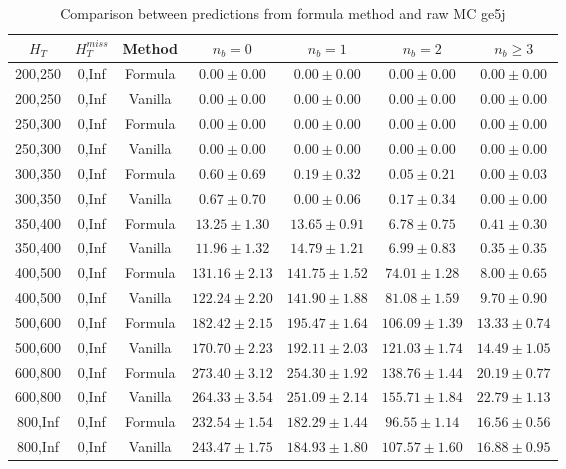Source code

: \begin{longtable}{ | c | c | c | c | c | c | c | }
\caption{Comparison between predictions from formula method and raw MC ge5j} \label{tab:ge5j} \\    \hline 
$H_{T}$ & $H_{T}^{miss}$ & Method & $n_{b} = 0$ & $n_{b} = 1$ & $n_{b} = 2$ & $n_{b} \ge 3$ \\ \hline200,250 & 0,Inf & Formula  & $     0.00 \pm  0.00 $ & $     0.00 \pm  0.00 $ & $     0.00 \pm  0.00 $ & $     0.00 \pm  0.00 $  \\  
200,250 & 0,Inf & Vanilla  & $     0.00 \pm  0.00 $ & $     0.00 \pm  0.00 $ & $     0.00 \pm  0.00 $ & $     0.00 \pm  0.00 $  \\ \hline 
250,300 & 0,Inf & Formula  & $     0.00 \pm  0.00 $ & $     0.00 \pm  0.00 $ & $     0.00 \pm  0.00 $ & $     0.00 \pm  0.00 $  \\  
250,300 & 0,Inf & Vanilla  & $     0.00 \pm  0.00 $ & $     0.00 \pm  0.00 $ & $     0.00 \pm  0.00 $ & $     0.00 \pm  0.00 $  \\ \hline 
300,350 & 0,Inf & Formula  & $     0.60 \pm  0.69 $ & $     0.19 \pm  0.32 $ & $     0.05 \pm  0.21 $ & $     0.00 \pm  0.03 $  \\  
300,350 & 0,Inf & Vanilla  & $     0.67 \pm  0.70 $ & $     0.00 \pm  0.06 $ & $     0.17 \pm  0.34 $ & $     0.00 \pm  0.00 $  \\ \hline 
350,400 & 0,Inf & Formula  & $    13.25 \pm  1.30 $ & $    13.65 \pm  0.91 $ & $     6.78 \pm  0.75 $ & $     0.41 \pm  0.30 $  \\  
350,400 & 0,Inf & Vanilla  & $    11.96 \pm  1.32 $ & $    14.79 \pm  1.21 $ & $     6.99 \pm  0.83 $ & $     0.35 \pm  0.35 $  \\ \hline 
400,500 & 0,Inf & Formula  & $   131.16 \pm  2.13 $ & $   141.75 \pm  1.52 $ & $    74.01 \pm  1.28 $ & $     8.00 \pm  0.65 $  \\  
400,500 & 0,Inf & Vanilla  & $   122.24 \pm  2.20 $ & $   141.90 \pm  1.88 $ & $    81.08 \pm  1.59 $ & $     9.70 \pm  0.90 $  \\ \hline 
500,600 & 0,Inf & Formula  & $   182.42 \pm  2.15 $ & $   195.47 \pm  1.64 $ & $   106.09 \pm  1.39 $ & $    13.33 \pm  0.74 $  \\  
500,600 & 0,Inf & Vanilla  & $   170.70 \pm  2.23 $ & $   192.11 \pm  2.03 $ & $   121.03 \pm  1.74 $ & $    14.49 \pm  1.05 $  \\ \hline 
600,800 & 0,Inf & Formula  & $   273.40 \pm  3.12 $ & $   254.30 \pm  1.92 $ & $   138.76 \pm  1.44 $ & $    20.19 \pm  0.77 $  \\  
600,800 & 0,Inf & Vanilla  & $   264.33 \pm  3.54 $ & $   251.09 \pm  2.14 $ & $   155.71 \pm  1.84 $ & $    22.79 \pm  1.13 $  \\ \hline 
800,Inf & 0,Inf & Formula  & $   232.54 \pm  1.54 $ & $   182.29 \pm  1.44 $ & $    96.55 \pm  1.14 $ & $    16.56 \pm  0.56 $  \\  
800,Inf & 0,Inf & Vanilla  & $   243.47 \pm  1.75 $ & $   184.93 \pm  1.80 $ & $   107.57 \pm  1.60 $ & $    16.88 \pm  0.95 $  \\ \hline 
    \hline 
    \hline 
\end{longtable}
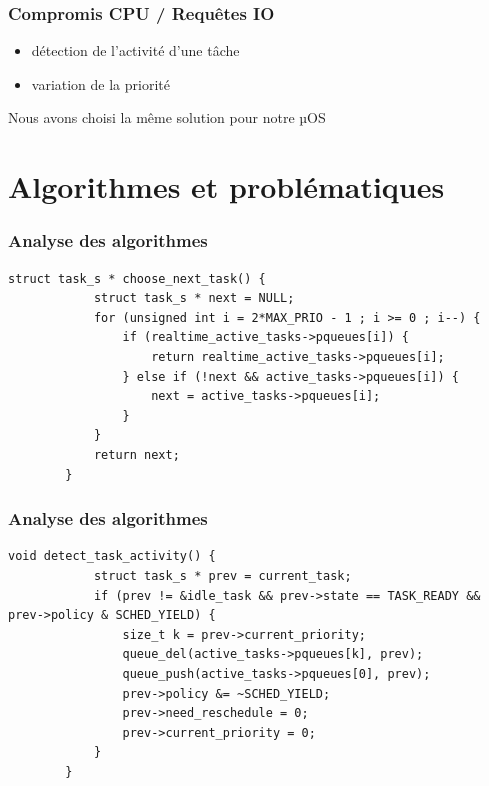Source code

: \documentclass{beamer}
\begin{document}
\begin{frame}
    \frametitle{Compromis CPU / Requêtes IO}

    \begin{itemize}
        \item détection de l'activité d'une tâche
        \item variation de la priorité
    \end{itemize}

    Nous avons choisi la même solution pour notre µOS
\end{frame}

\section{Algorithmes et problématiques}

\begin{frame}[fragile]
    \frametitle{Analyse des algorithmes}

    \begin{lstlisting}[caption=Choix de la prochaine tâche à exécuter]
        struct task_s * choose_next_task() {
            struct task_s * next = NULL;
            for (unsigned int i = 2*MAX_PRIO - 1 ; i >= 0 ; i--) {
                if (realtime_active_tasks->pqueues[i]) {
                    return realtime_active_tasks->pqueues[i];
                } else if (!next && active_tasks->pqueues[i]) {
                    next = active_tasks->pqueues[i];
                }
            }
            return next;
        }
    \end{lstlisting}
\end{frame}

\begin{frame}[fragile]
    \frametitle{Analyse des algorithmes}

    \begin{lstlisting}[caption=Détection de l'activité d'une tâche (IO/CPU)]
        void detect_task_activity() {
            struct task_s * prev = current_task;
            if (prev != &idle_task && prev->state == TASK_READY && prev->policy & SCHED_YIELD) {
                size_t k = prev->current_priority;
                queue_del(active_tasks->pqueues[k], prev);
                queue_push(active_tasks->pqueues[0], prev);
                prev->policy &= ~SCHED_YIELD;
                prev->need_reschedule = 0;
                prev->current_priority = 0;
            }
        }
    \end{lstlisting}
\end{frame}
\end{document}
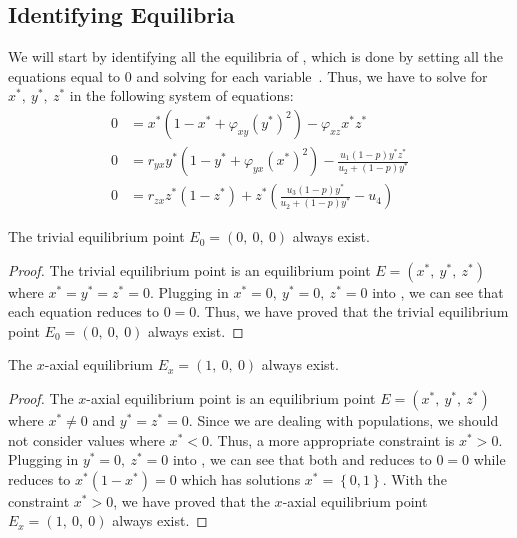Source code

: \subsection{Identifying Equilibria}\label{subsec:identifying-equilibria}
We will start by identifying all the equilibria of , which is done by setting all the equations equal to 0 and solving for each variable~\cite{Strogatz9780813349107}.
Thus, we have to solve for $x^*,\ y^*,\ z^*$ in the following system of equations:
\begin{subequations}\label{system:model-0}
    \begin{align}
        0 &= x^*\left(1-x^*+\varphi_{xy}\left(y^*\right)^2\right)-\varphi_{xz}x^*z^* \label{eq:model-0-x}\\
        0 &= r_{yx}y^*\left(1-y^*+\varphi_{yx}\left(x^*\right)^2\right)-\frac{u_1\left(1-p\right)y^*z^*}{u_2+\left(1-p\right)y^*} \label{eq:model-0-y}\\
        0 &= r_{zx}z^*\left(1-z^*\right)+z^*\left(\frac{u_3\left(1-p\right)y^*}{u_2+\left(1-p\right)y^*}-u_4\right) \label{eq:model-0-z}
    \end{align}
\end{subequations}
\begin{theorem}\label{thm:trivial-exist}
    The trivial equilibrium point $E_0=\left(0,\ 0,\ 0\right)$ always exist.
\end{theorem}
\begin{proof}
    The trivial equilibrium point is an equilibrium point $E=\left(x^*,\ y^*,\ z^*\right)$ where $x^*=y^*=z^*=0$.
    Plugging in $x^*=0,\ y^*=0,\ z^*=0$ into , we can see that each equation reduces to $0=0$.
    Thus, we have proved that the trivial equilibrium point $E_0=\left(0,\ 0,\ 0\right)$ always exist.
\end{proof}
\begin{theorem}\label{thm:axial-x-exist}
    The $x$-axial equilibrium $E_x=\left(1,\ 0,\ 0\right)$ always exist.
\end{theorem}
\begin{proof}
    The $x$-axial equilibrium point is an equilibrium point $E=\left(x^*,\ y^*,\ z^*\right)$ where $x^*\neq0$ and $y^*=z^*=0$.
    Since we are dealing with populations, we should not consider values where $x^*<0$.
    Thus, a more appropriate constraint is $x^*>0$.
    Plugging in $y^*=0,\ z^*=0$ into , we can see that both  and  reduces to $0=0$ while  reduces to $x^*\left(1-x^*\right)=0$ which has solutions $x^*=\left\{0,1\right\}$.
    With the constraint $x^*>0$, we have proved that the $x$-axial equilibrium point $E_x=\left(1,\ 0,\ 0\right)$ always exist.
\end{proof}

**********

### Directions:
State how many lines of the listing hold the string "have", and add nothing else.

### Solution to this exercise:
3